Could you find every line in the entries below that holds the word "CastSpellByName" and copy it?
--- DATASET RECORDS Enclosed Below ---
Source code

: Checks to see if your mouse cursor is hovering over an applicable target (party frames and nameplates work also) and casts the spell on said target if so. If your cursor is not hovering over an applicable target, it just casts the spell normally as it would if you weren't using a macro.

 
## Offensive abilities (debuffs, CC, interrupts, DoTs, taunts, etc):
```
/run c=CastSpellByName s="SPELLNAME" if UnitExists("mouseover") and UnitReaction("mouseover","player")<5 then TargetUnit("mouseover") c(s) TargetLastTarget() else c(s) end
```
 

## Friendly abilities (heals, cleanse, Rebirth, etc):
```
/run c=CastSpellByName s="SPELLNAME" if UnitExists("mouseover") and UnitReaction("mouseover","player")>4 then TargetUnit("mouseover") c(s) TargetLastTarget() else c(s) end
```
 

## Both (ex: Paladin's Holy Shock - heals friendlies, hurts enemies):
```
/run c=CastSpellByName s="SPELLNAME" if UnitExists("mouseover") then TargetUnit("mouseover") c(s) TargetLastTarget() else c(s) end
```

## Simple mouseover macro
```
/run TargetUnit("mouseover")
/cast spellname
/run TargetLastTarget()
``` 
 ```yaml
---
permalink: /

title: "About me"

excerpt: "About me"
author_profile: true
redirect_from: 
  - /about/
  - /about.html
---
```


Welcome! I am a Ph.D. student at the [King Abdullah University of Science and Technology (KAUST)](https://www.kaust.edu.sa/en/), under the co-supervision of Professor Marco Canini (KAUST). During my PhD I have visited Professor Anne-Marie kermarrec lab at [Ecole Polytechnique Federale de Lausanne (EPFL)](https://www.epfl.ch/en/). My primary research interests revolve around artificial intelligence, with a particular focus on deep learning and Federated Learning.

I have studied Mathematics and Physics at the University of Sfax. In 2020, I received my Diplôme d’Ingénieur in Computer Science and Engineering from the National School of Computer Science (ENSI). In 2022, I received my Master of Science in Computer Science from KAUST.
--- End of Enclosed DATASET RECORDS ---
◆ ANSWER AREA
/run c=CastSpellByName s="SPELLNAME" if UnitExists("mouseover") and UnitReaction("mouseover","player")<5 then TargetUnit("mouseover") c(s) TargetLastTarget() else c(s) end
/run c=CastSpellByName s="SPELLNAME" if UnitExists("mouseover") and UnitReaction("mouseover","player")>4 then TargetUnit("mouseover") c(s) TargetLastTarget() else c(s) end
/run c=CastSpellByName s="SPELLNAME" if UnitExists("mouseover") then TargetUnit("mouseover") c(s) TargetLastTarget() else c(s) end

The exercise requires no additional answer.